Petals Around the Rose is a mathematically challenging puzzle in which the object is to work out the formula by which a number is derived from the roll of a set of five or six dice. It is often used as an exercise in inductive reasoning. The puzzle became popular in computer circles in the mid 1970s, particularly through an anecdote recounted in Personal Computing which depicts Bill Gates working out the solution in an airport.

Puzzle play
The puzzle is commonly presented as a challenge in which one person (the presenter), familiar with the puzzle's set formula, rolls the dice and announces the calculated result for their roll, repeating ad nauseam.
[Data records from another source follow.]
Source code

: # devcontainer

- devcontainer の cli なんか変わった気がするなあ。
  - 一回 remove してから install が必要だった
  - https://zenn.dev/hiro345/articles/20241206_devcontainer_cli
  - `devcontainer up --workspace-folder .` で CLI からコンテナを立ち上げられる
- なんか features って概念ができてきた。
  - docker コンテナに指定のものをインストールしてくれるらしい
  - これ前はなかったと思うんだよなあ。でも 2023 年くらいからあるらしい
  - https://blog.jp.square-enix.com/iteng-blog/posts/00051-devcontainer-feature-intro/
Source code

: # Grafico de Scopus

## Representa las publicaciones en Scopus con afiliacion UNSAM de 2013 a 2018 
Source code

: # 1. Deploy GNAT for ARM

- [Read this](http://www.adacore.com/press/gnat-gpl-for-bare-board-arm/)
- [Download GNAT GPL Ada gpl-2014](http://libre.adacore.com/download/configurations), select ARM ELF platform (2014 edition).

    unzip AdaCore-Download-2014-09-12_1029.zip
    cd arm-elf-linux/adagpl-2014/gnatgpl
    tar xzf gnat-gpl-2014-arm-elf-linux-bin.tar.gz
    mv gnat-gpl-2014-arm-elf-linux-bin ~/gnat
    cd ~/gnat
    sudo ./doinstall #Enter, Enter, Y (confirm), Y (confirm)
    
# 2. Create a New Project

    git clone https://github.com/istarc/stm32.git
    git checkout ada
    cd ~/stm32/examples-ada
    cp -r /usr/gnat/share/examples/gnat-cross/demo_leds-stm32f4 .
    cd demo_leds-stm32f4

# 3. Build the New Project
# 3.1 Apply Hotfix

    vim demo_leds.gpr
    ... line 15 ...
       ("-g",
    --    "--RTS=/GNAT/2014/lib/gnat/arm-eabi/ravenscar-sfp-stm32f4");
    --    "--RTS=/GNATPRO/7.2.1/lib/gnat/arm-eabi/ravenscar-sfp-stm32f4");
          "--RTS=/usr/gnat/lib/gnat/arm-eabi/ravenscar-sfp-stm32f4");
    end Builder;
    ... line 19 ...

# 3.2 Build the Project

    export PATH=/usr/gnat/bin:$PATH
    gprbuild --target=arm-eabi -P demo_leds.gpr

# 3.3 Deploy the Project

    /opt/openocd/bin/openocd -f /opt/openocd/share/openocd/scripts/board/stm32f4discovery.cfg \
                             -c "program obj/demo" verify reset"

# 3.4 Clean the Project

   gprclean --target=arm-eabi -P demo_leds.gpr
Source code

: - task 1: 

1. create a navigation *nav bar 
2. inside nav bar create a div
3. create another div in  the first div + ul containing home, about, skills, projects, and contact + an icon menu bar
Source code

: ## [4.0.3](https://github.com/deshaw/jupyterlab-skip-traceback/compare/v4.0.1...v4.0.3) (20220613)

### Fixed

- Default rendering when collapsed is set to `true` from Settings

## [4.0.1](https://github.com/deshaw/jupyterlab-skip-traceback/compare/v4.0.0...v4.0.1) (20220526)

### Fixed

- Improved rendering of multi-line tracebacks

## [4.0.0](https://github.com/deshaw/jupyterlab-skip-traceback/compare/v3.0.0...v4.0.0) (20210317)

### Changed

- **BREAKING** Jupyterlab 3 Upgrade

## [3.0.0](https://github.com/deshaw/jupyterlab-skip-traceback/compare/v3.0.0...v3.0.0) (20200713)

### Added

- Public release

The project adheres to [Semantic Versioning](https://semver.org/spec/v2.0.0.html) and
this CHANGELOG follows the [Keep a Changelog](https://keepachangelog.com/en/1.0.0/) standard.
Players are challenged to work out the formula being used by the presenter and to verbally announce the calculated result of each roll along with the presenter. It is intended that they keep the formula to themselves.

The formula
The key to the formula is given by the name of the puzzle, and the presenter should state the name of the challenge distinctly. The calculated (announced) result for a throw is calculated by counting only the "petals around the rose", where a "rose" is any die face with a center dot.  On a standard 6-sided die, this corresponds to the three odd faces—1, 3, and 5. The rose's "petals" are the dots which surround the center dot.  There is no rose on the 2, 4, or 6 faces, so these count as zero.  There are no petals on the 1 face, so it also counts as zero.  There are two petals and four petals on the 3 and 5 faces, respectively. Thus, the solution to a given throw can be found by:

 Adding the total petals, or;
 Starting with 2 times the number of dice that land on the 3 face and adding to it 4 times the number of dice that lands on the 5 face.

For example, in a roll of 1-2-3-4-5-6, there is one 3 and one 5 face, so the result is two plus four, or six.